A further example of the use of the bound-wave approach to decontaminate hazardous waste spills is described in U.S. Pat. No. 4,670,634. An example of a radiating antenna structure embedded in lossy earth designed to recover hydrocarbons (either contaminants or fuels) is described in U.S. Pat. No. 5,065,819.
It has been contemplated in the prior art that more extensive radiative heating of the soil can be achieved using the radiating wave technique on account of the differences in dielectric properties of moist and dry soil. As the embedded antenna heats the soil in its immediate vicinity, moisture is boiled out, creating a steam sweep for use in flushing contaminants or hydrocarbons. This leaves the soil in the vicinity dry. The dielectric properties of such dry soil more closely approximates that of a lossless medium like air, and thus wave energy can be radiated through the dry soil to a greater distance with less attenuation than would be the case for moist soil. A significant problem, however, lies in achieving a uniform heating pattern for this purpose. Hot spots develop at certain locations around the exciters, while other locations remain moist. There is a need in the field to develop an apparatus which heats more uniformly and which mitigates the effects of these hot spots.

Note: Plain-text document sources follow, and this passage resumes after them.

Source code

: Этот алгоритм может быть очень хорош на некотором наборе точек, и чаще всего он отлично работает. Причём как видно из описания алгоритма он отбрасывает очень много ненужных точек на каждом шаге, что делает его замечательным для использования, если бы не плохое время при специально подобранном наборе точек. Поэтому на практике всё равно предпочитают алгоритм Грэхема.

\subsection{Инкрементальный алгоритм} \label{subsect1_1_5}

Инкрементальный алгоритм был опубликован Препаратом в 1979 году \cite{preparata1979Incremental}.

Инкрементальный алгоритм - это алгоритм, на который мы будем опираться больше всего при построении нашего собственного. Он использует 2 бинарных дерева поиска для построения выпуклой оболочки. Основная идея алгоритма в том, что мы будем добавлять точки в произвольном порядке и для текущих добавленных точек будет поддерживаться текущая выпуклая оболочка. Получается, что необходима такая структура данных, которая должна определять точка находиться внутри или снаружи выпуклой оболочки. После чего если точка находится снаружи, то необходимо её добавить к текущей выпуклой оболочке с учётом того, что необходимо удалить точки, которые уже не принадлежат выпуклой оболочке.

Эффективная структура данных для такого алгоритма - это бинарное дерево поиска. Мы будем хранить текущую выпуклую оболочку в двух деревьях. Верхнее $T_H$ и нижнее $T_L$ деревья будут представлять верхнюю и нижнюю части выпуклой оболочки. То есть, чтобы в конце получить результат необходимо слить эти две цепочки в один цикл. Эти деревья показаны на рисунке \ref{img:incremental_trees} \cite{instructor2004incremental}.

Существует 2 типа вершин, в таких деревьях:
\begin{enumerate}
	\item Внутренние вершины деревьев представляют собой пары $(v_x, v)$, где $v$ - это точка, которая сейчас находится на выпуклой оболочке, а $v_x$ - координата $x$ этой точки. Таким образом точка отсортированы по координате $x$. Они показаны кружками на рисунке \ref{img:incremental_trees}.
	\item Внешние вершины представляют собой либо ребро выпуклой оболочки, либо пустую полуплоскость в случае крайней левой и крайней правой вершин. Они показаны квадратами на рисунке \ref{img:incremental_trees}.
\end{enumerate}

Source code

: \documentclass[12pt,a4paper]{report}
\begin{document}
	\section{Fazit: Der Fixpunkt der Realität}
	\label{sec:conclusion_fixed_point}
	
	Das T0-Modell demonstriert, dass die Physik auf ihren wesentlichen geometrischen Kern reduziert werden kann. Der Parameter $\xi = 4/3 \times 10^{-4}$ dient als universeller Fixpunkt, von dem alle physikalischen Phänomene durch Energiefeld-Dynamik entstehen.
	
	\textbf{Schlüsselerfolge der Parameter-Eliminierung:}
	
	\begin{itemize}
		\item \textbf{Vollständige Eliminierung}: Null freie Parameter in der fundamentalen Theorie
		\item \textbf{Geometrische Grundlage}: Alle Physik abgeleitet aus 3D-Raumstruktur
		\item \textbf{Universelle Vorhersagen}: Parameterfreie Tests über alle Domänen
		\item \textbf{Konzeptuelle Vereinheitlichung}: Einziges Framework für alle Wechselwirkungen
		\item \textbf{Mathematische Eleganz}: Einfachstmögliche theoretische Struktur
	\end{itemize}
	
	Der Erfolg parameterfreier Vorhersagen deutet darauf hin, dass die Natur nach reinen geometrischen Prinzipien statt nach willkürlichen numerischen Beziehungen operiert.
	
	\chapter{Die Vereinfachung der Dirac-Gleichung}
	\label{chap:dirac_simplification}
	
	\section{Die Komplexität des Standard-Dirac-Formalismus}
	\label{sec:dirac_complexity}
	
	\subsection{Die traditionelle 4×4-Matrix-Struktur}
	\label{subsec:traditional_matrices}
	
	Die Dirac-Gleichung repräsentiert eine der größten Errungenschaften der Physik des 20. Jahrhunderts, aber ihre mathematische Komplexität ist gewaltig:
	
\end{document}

Yet another difficulty in directly applying the radiating antenna concept to lossy media is in determining how many exciter elements to use, and how closely to space them.
The development of an apparatus for selectively heating a subsurface layer, which does not need to be emplaced from mined galleries, would offer a more cost-effective removal of contaminants in layers substantially beneath the surface of the earth. It would also permit more cost-effective recovery of petroleum deposits which exist beneath an overburden and which require heating to over 100.degree. C.
What is further needed is an apparatus having means for suppressing intense fields and excessive heating near the edges and power input points of the exciters.
There is a further need for an apparatus which can selectively heat a thin subsurface layer, without excessive loss of energy into uninteresting layers above and below.
Finally, there is need for an apparatus in which the exciters are spaced appropriately closely to achieve uniform heating throughout the formation.